El aroma a tierra penetraba por la puerta entreabierta. Al cerrarlas vi a Jessica: estaba en los cimientos, con un casco en la cabeza, acompañada de un individuo que llevaba una ajada chaqueta Carhartt. El hombre hacía amplios gestos con los brazos. Ella tenía las manos apoyadas en las caderas. Los últimos rayos del sol dotaban a la escena de un brillo sonrosado.

No se percataron de mi presencia hasta que estuve a su lado, con los brazos extendidos para mantener el equilibrio, avanzando con cuidado para no caer en el agujero de los cimientos o en el profundo surco que había fuera.

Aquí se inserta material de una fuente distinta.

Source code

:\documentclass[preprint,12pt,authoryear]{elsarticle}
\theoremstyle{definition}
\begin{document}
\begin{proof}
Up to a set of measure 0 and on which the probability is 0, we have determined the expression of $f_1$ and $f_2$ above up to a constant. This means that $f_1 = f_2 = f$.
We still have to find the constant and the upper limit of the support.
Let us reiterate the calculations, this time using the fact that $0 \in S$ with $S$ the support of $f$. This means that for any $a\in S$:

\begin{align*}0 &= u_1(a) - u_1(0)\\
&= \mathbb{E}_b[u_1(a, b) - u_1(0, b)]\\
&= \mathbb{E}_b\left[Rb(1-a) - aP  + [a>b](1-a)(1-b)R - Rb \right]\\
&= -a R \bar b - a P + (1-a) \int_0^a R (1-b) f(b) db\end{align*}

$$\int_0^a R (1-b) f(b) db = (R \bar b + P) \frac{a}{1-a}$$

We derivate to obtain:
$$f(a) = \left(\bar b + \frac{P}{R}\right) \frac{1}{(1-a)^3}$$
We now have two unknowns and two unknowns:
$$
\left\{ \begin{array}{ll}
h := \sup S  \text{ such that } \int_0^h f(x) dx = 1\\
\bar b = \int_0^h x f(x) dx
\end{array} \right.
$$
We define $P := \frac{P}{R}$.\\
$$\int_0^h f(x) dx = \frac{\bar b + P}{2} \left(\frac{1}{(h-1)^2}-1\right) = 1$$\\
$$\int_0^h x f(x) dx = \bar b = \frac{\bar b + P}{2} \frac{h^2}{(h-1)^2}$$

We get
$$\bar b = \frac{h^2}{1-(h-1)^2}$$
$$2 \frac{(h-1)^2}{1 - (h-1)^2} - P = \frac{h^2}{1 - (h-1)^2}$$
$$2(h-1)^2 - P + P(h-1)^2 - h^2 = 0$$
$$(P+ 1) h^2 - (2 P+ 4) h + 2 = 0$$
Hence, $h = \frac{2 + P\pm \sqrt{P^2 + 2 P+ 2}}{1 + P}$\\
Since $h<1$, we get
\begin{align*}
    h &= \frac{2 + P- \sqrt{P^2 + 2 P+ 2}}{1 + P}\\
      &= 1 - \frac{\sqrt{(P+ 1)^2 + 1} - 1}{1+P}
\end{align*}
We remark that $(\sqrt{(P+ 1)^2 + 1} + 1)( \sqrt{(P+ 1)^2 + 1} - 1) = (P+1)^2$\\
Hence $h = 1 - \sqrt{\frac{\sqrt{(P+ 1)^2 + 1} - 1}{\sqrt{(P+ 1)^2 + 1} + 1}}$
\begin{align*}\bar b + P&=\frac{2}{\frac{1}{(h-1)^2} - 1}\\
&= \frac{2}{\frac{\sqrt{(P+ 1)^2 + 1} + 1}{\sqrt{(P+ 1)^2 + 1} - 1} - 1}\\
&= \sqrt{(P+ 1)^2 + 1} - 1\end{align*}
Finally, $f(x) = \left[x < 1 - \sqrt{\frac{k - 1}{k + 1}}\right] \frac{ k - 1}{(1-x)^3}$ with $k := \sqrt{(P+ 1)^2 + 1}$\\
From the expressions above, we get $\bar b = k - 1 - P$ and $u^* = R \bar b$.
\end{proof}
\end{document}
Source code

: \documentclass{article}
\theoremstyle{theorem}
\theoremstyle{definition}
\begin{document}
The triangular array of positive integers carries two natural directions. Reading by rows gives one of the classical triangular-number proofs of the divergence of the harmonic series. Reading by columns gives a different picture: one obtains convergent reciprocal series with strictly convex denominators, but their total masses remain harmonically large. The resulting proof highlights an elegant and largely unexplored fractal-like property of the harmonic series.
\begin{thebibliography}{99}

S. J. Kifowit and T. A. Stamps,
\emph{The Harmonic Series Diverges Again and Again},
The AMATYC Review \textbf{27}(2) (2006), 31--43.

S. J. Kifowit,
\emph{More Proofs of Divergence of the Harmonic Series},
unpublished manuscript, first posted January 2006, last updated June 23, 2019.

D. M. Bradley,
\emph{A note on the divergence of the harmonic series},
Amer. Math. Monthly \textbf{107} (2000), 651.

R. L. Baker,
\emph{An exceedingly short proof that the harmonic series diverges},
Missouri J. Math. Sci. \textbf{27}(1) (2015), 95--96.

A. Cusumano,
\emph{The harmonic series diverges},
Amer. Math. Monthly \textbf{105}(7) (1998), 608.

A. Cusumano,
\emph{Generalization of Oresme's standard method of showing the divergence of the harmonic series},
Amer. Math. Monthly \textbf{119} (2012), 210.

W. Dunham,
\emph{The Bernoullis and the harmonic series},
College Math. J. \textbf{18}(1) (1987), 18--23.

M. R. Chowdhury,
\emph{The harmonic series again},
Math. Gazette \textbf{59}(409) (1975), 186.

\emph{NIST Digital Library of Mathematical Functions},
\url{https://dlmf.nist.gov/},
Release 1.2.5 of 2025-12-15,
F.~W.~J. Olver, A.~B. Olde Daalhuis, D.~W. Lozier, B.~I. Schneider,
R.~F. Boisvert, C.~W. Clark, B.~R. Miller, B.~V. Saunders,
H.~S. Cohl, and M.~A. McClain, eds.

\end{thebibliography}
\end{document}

Una coleta sobresalía del casco; vestía tejanos, una sudadera y unas sucias botas de trabajo. El hombre, que estaba de espaldas a mí, era Dino, el responsable del proyecto.

Se volvió al oírme y levantó los brazos en un gesto de exasperación.

– Díselo tú, Thane.

– ¿Qué debo decirle?

– ¿Ves esa línea? -preguntó, agachado y con la vista puesta en el brazo extendido-. La quiere nivelar; pues no puede ser. No en este momento. Tenemos que seguir excavando y verter esto dentro.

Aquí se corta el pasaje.